Furthermore, there exists a concrete political rationale for Riyadh to break with the Initiative and pursue closer ties with Jerusalem, as there was for Abu Dhabi and Manama. For years there has been clandestine correspondencebetween Saudi and Israeli officials on security issues, chief among them being Iran, whose regional conduct is perceived by both interlocutors to be an existential threat to their interests. Normalising relations would ostensibly expand the potential for Israeli-Saudi cooperation vis-à-vis Tehran by facilitating a more explicit coordination of policy between the two states. Notable in this regard is the fact that MBS has both publicly and privately been consistently sanguine about the Jewish state, while issuing harsh, uncompromising diatribes against the Islamic Republic. In a scene described by Ben Hubbard in his biography MBS, the Crown Prince told an incredulous American delegation that “Israel is not our enemy”, adding that “Israelis are not killing Saudis”. The subtext of these statements is clear; MBS sees his country’s traditional antipathy toward Israel as retrograde.

All that said, now is a particularly opportune moment for Riyadh to seek a normalisation agreement. Since the brutal assassination of dissident Saudi journalist Jamal Khashoggi by a government hit squad in 2018, the Crown Prince has become a persona non grata in Washington, despite being received like a celebrity by American elites mere months prior. While ties with the Trump administration’s upper echelons remain robust, facilitated by the current President’s transactional cynicism on foreign policy matters and MBS’s close personal relationship with Jared Kushner, the Kingdom has undeniably lost prestige in the eyes of Congress and the US foreign policy establishment. A Biden victory come November could prove especially damaging for the Saudis; Washington-Riyadh relations reached a new low under the Obama administration, and Biden (unlike Trump) won’t turn a blind eye to the Kingdom’s most egregious abuses. Israel, on the other hand, retains broad political backing in the US, and Biden, while not proffering unconditional support like Trump, is nevertheless a supporter of the Jewish state who reacted to the UAE-Israel normalisation agreement with great enthusiasm. As such, in establishing diplomatic relations with Jerusalem, MBS might have a golden ticket to restore his credibility in Washington; an urgent priority if faced with a Biden administration.

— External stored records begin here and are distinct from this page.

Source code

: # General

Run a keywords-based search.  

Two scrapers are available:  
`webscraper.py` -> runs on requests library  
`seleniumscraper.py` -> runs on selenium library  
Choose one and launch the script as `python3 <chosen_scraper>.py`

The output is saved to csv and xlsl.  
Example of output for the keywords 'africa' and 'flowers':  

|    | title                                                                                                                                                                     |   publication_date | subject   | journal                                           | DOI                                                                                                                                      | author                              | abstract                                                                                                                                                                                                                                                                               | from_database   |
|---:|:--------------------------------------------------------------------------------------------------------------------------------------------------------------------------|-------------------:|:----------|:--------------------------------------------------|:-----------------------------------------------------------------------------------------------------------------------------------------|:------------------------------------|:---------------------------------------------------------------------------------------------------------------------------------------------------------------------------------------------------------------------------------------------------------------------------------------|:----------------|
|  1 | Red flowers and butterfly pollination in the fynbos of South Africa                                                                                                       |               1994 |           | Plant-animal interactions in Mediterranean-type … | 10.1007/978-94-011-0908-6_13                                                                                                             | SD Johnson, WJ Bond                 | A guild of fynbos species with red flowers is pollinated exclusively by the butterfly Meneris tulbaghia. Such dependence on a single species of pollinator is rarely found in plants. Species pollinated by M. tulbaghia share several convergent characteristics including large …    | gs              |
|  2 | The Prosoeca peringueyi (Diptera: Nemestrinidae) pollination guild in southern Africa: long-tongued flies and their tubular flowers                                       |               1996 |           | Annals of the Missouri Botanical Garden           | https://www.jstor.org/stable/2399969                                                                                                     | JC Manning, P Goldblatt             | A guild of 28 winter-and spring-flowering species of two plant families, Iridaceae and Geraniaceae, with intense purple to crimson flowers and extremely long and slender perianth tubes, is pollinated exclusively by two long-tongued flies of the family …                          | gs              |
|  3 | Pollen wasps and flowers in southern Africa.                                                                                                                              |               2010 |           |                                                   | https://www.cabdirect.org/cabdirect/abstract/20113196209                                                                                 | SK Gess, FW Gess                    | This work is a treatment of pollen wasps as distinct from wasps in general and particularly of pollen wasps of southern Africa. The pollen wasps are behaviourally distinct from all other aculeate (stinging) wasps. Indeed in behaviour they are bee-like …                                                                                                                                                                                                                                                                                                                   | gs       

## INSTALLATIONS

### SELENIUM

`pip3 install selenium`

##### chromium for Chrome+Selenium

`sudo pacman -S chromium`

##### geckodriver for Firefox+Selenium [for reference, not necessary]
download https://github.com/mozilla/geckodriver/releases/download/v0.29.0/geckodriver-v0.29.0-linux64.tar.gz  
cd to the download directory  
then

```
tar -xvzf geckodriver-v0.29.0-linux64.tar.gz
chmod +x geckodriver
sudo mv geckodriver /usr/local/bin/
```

Despite this multiplicity of factors pushing Riyadh toward normalisation, there remain reasons to doubt that such an agreement is on the horizon. Foremost among them is the fact that the House of Saud, being the custodian of Mecca and Medina, has for decades positioned itself as political vanguard of the Islamic world. The surge in oil revenues resulting from the 1970s price boom left few with the resources or will to resist the millions spent by Saudi Arabia to promote its ultraconservative "Petro-Islam" among Muslims outside its borders. Nevertheless, two key challengers have emerged to Saudi religious hegemony: the revolutionary Islamic regime of Iran, and, more crucially, an increasingly nationalistic, belligerent Turkey.

For much of the last two decades, the actions of Tehran have been of principal concern to Riyadh; while the two have in common their social conservatism, the former espouses a revolutionary politics which challenges regional power structures. This has been exemplified by their backing of the Shi'ite Houthis in Yemen while the latter champions monarchical authority and tacks close to the West. On this basis, Tehran has often challenged Saudi legitimacy vis-a-vis the Islamic cause both rhetorically and concretely, with the issue of Palestinian liberation constituting a particular locus for such efforts. This was vividly illustrated in the immediate wake of the Israel-UAE agreement; while Riyadh was noticeably reticent, only providing an ambiguous, noncommittal response a week later, attacks from Iranian political leaders came hard and fast, with the country's President Hassan Rouhani describing the accord as a "huge mistake".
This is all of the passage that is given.